Over the weekend I had to make a trip from the panhandle of Florida to Little Rock, Arkansas and back, roughly 1300 miles round trip. After dropping the GF off at her house I was walking back to the car and fired it up using remote start (factory system). Less than 30 seconds later the engine shut off and would not restart with the remote. I cranked it with the key and the CEL was on. Went ahead and drove it home the remaining 15 miles and other than the light being on there is no sign of a problem. Ran the codes and it is showing a P0171. I checked the easy fixes from other threads about the oil dipstick, loose oil cap, and the fuel filler cap. None of those seem to have fixed the problem. I cleared the code and it went about 10 miles before the light came back on. I've heard some talk of a PCV problem or possibly a Valve cover problem. Any thoughts or insight to this would be greatly appreciated! I still currently drive the car daily and there are still no signs other than the CEL being on that point to any problems.

By the way it is a 2011 Cruze LTZ Auto. Approx. 60k miles

Thanks in advance!


----------



## Vetterin (Mar 27, 2011)

Try spraying some electrical contact cleaner on your MAF.


----------



## Toyotech (Aug 17, 2012)

aftermarket intake?

but as vetterin say's it could just be as simple as a dirty maf. If you ran the codes are you able to see other data such as freeze frame? if possible look at the gram rate of the maf


----------



## blk88verde (Apr 30, 2011)

I have seen this code too - lean bank 1. It came on after a restart following a 3 1/2 hour trip - all highway. I cleared the code with my code reader and it did not return. I have a K&N drop in filter - could be a contaminated MAF.


----------



## mastablasta (Feb 26, 2013)

Toyotech said:


> aftermarket intake?
> 
> but as vetterin say's it could just be as simple as a dirty maf. If you ran the codes are you able to see other data such as freeze frame? if possible look at the gram rate of the maf



No after market parts at all on mine. I will post all of the data from the freeze frame in just a few minutes. I will also clean the MAF and see if that resolves it.

Thanks guys


----------



## Chevy Customer Care (Oct 29, 2011)

mastablasta said:


> Hey guys,
> 
> Over the weekend I had to make a trip from the panhandle of Florida to Little Rock, Arkansas and back, roughly 1300 miles round trip.
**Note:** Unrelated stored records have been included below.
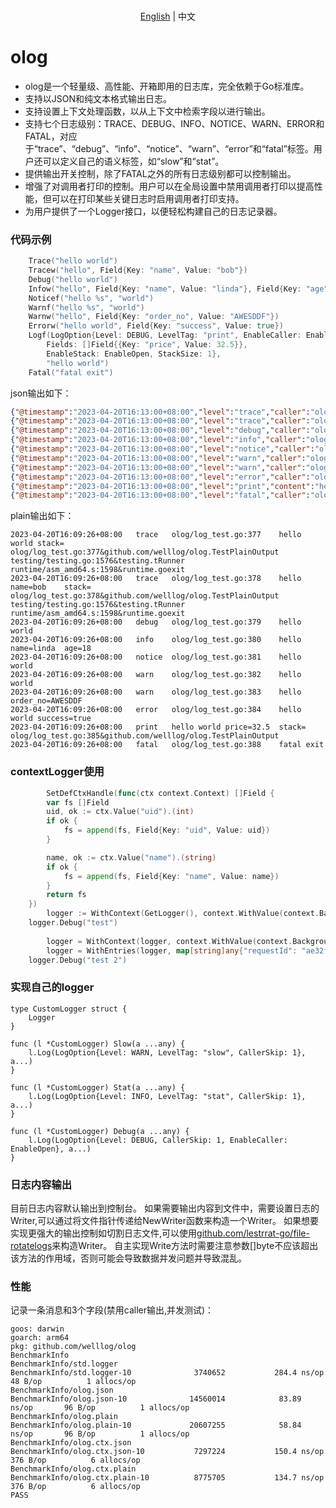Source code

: <p align="center">
    <br> <a href="README.md">English</a> | 中文
</p>

# olog
* olog是一个轻量级、高性能、开箱即用的日志库，完全依赖于Go标准库。
* 支持以JSON和纯文本格式输出日志。
* 支持设置上下文处理函数，以从上下文中检索字段以进行输出。
* 支持七个日志级别：TRACE、DEBUG、INFO、NOTICE、WARN、ERROR和FATAL，对应于“trace”、“debug”、“info”、“notice”、“warn”、“error”和“fatal”标签。用户还可以定义自己的语义标签，如“slow”和“stat”。
* 提供输出开关控制，除了FATAL之外的所有日志级别都可以控制输出。
* 增强了对调用者打印的控制。用户可以在全局设置中禁用调用者打印以提高性能，但可以在打印某些关键日志时启用调用者打印支持。
* 为用户提供了一个Logger接口，以便轻松构建自己的日志记录器。

### 代码示例
```go
    Trace("hello world")
    Tracew("hello", Field{Key: "name", Value: "bob"})
    Debug("hello world")
    Infow("hello", Field{Key: "name", Value: "linda"}, Field{Key: "age", Value: 18})
    Noticef("hello %s", "world")
    Warnf("hello %s", "world")
    Warnw("hello", Field{Key: "order_no", Value: "AWESDDF"})
    Errorw("hello world", Field{Key: "success", Value: true})
    Logf(LogOption{Level: DEBUG, LevelTag: "print", EnableCaller: EnableClose,
        Fields: []Field{{Key: "price", Value: 32.5}},
        EnableStack: EnableOpen, StackSize: 1},
        "hello world")
    Fatal("fatal exit")
```
json输出如下：
```json
{"@timestamp":"2023-04-20T16:13:00+08:00","level":"trace","caller":"olog/log_test.go:377","content":"hello world","stack":"\nolog/log_test.go:377&github.com/welllog/olog.TestPlainOutput\ntesting/testing.go:1576&testing.tRunner\nruntime/asm_amd64.s:1598&runtime.goexit"}
{"@timestamp":"2023-04-20T16:13:00+08:00","level":"trace","caller":"olog/log_test.go:378","content":"hello","name":"bob","stack":"\nolog/log_test.go:378&github.com/welllog/olog.TestPlainOutput\ntesting/testing.go:1576&testing.tRunner\nruntime/asm_amd64.s:1598&runtime.goexit"}
{"@timestamp":"2023-04-20T16:13:00+08:00","level":"debug","caller":"olog/log_test.go:379","content":"hello world"}
{"@timestamp":"2023-04-20T16:13:00+08:00","level":"info","caller":"olog/log_test.go:380","content":"hello","name":"linda","age":18}
{"@timestamp":"2023-04-20T16:13:00+08:00","level":"notice","caller":"olog/log_test.go:381","content":"hello world"}
{"@timestamp":"2023-04-20T16:13:00+08:00","level":"warn","caller":"olog/log_test.go:382","content":"hello world"}
{"@timestamp":"2023-04-20T16:13:00+08:00","level":"warn","caller":"olog/log_test.go:383","content":"hello","order_no":"AWESDDF"}
{"@timestamp":"2023-04-20T16:13:00+08:00","level":"error","caller":"olog/log_test.go:384","content":"hello world","success":true}
{"@timestamp":"2023-04-20T16:13:00+08:00","level":"print","content":"hello world","price":32.5,"stack":"\nolog/log_test.go:385&github.com/welllog/olog.TestPlainOutput"}
{"@timestamp":"2023-04-20T16:13:00+08:00","level":"fatal","caller":"olog/log_test.go:388","content":"fatal exit"}
```
plain输出如下：
```
2023-04-20T16:09:26+08:00	trace	olog/log_test.go:377	hello world	stack=
olog/log_test.go:377&github.com/welllog/olog.TestPlainOutput
testing/testing.go:1576&testing.tRunner
runtime/asm_amd64.s:1598&runtime.goexit
2023-04-20T16:09:26+08:00	trace	olog/log_test.go:378	hello	name=bob	stack=
olog/log_test.go:378&github.com/welllog/olog.TestPlainOutput
testing/testing.go:1576&testing.tRunner
runtime/asm_amd64.s:1598&runtime.goexit
2023-04-20T16:09:26+08:00	debug	olog/log_test.go:379	hello world
2023-04-20T16:09:26+08:00	info	olog/log_test.go:380	hello	name=linda	age=18
2023-04-20T16:09:26+08:00	notice	olog/log_test.go:381	hello world
2023-04-20T16:09:26+08:00	warn	olog/log_test.go:382	hello world
2023-04-20T16:09:26+08:00	warn	olog/log_test.go:383	hello	order_no=AWESDDF
2023-04-20T16:09:26+08:00	error	olog/log_test.go:384	hello world	success=true
2023-04-20T16:09:26+08:00	print	hello world	price=32.5	stack=
olog/log_test.go:385&github.com/welllog/olog.TestPlainOutput
2023-04-20T16:09:26+08:00	fatal	olog/log_test.go:388	fatal exit
```

### contextLogger使用
```go
        SetDefCtxHandle(func(ctx context.Context) []Field {
		var fs []Field
		uid, ok := ctx.Value("uid").(int)
		if ok {
			fs = append(fs, Field{Key: "uid", Value: uid})
		}

		name, ok := ctx.Value("name").(string)
		if ok {
			fs = append(fs, Field{Key: "name", Value: name})
		}
		return fs
	})
        logger := WithContext(GetLogger(), context.WithValue(context.Background(), "uid", 3))
	logger.Debug("test")
		
        logger = WithContext(logger, context.WithValue(context.Background(), "name", "bob"))
        logger = WithEntries(logger, map[string]any{"requestId": "ae32fec"})
	logger.Debug("test 2")
```

### 实现自己的logger
```
type CustomLogger struct {
	Logger
}

func (l *CustomLogger) Slow(a ...any) {
    l.Log(LogOption{Level: WARN, LevelTag: "slow", CallerSkip: 1}, a...)
}

func (l *CustomLogger) Stat(a ...any) {
    l.Log(LogOption{Level: INFO, LevelTag: "stat", CallerSkip: 1}, a...)
}

func (l *CustomLogger) Debug(a ...any) {
    l.Log(LogOption{Level: DEBUG, CallerSkip: 1, EnableCaller: EnableOpen}, a...)
}
```

### 日志内容输出
目前日志内容默认输出到控制台。
如果需要输出内容到文件中，需要设置日志的Writer,可以通过将文件指针传递给NewWriter函数来构造一个Writer。
如果想要实现更强大的输出控制如切割日志文件,可以使用[github.com/lestrrat-go/file-rotatelogs](https://github.com/lestrrat-go/file-rotatelogs)来构造Writer。
自主实现Write方法时需要注意参数[]byte不应该超出该方法的作用域，否则可能会导致数据并发问题并导致混乱。

### 性能
记录一条消息和3个字段(禁用caller输出,并发测试)：
```
goos: darwin
goarch: arm64
pkg: github.com/welllog/olog
BenchmarkInfo
BenchmarkInfo/std.logger
BenchmarkInfo/std.logger-10         	 3740652	       284.4 ns/op	      48 B/op	       1 allocs/op
BenchmarkInfo/olog.json
BenchmarkInfo/olog.json-10          	14560014	        83.89 ns/op	      96 B/op	       1 allocs/op
BenchmarkInfo/olog.plain
BenchmarkInfo/olog.plain-10         	20607255	        58.84 ns/op	      96 B/op	       1 allocs/op
BenchmarkInfo/olog.ctx.json
BenchmarkInfo/olog.ctx.json-10      	 7297224	       150.4 ns/op	     376 B/op	       6 allocs/op
BenchmarkInfo/olog.ctx.plain
BenchmarkInfo/olog.ctx.plain-10     	 8775705	       134.7 ns/op	     376 B/op	       6 allocs/op
PASS
```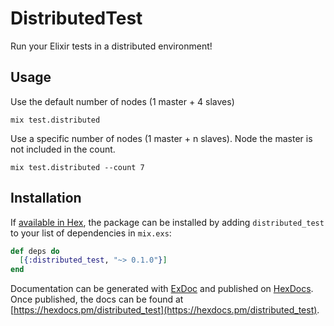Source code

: # DistributedTest

Run your Elixir tests in a distributed environment!

## Usage

Use the default number of nodes (1 master + 4 slaves)
```
mix test.distributed
```

Use a specific number of nodes (1 master + n slaves).  Node the master is
not included in the count.
```
mix test.distributed --count 7
```

## Installation

If [available in Hex](https://hex.pm/docs/publish), the package can be installed
by adding `distributed_test` to your list of dependencies in `mix.exs`:

```elixir
def deps do
  [{:distributed_test, "~> 0.1.0"}]
end
```

Documentation can be generated with [ExDoc](https://github.com/elixir-lang/ex_doc)
and published on [HexDocs](https://hexdocs.pm). Once published, the docs can
be found at [https://hexdocs.pm/distributed_test](https://hexdocs.pm/distributed_test).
After dropping the GF off at her house I was walking back to the car and fired it up using remote start (factory system). Less than 30 seconds later the engine shut off and would not restart with the remote. I cranked it with the key and the CEL was on. Went ahead and drove it home the remaining 15 miles and other than the light being on there is no sign of a problem. Ran the codes and it is showing a P0171. I checked the easy fixes from other threads about the oil dipstick, loose oil cap, and the fuel filler cap. None of those seem to have fixed the problem. I cleared the code and it went about 10 miles before the light came back on. I've heard some talk of a PCV problem or possibly a Valve cover problem. Any thoughts or insight to this would be greatly appreciated! I still currently drive the car daily and there are still no signs other than the CEL being on that point to any problems.
> 
> ...





mastablasta,
If you are not able to get this problem figured out I would recommend that you have your dealer look into this for you. They may be in the best position to get this issue resolved for you. Please keep me posted and if you have any questions please feel free to contact me anytime.
Thank you,
Stacy Chevrolet Customer Service


----------



## mastablasta (Feb 26, 2013)

Freeze Frame shows MAF rate of 0.231 lb/min at 703 rpm. Does that sound typical?


----------



## mastablasta (Feb 26, 2013)

PM'd you Stacy


----------



## mastablasta (Feb 26, 2013)

Just got home from work, noticed while I was driving that the engine fan was running at high speed constantly and it did so the entire 40 mile commute. When I got home I let it idle for a few minutes and the fan never slowed down. Could this possibly be related?


----------



## mastablasta (Feb 26, 2013)

Cleaned the MAF this morning, all seems to be right in the world. Before I cleared the code the IAT freeze frame was showing -40°F, I certainly hope it wasnt that cold outside in Florida. Pretty clever of GM to include the IAT sensor with the MAF sensor so if either one goes bad you have to replace both.


----------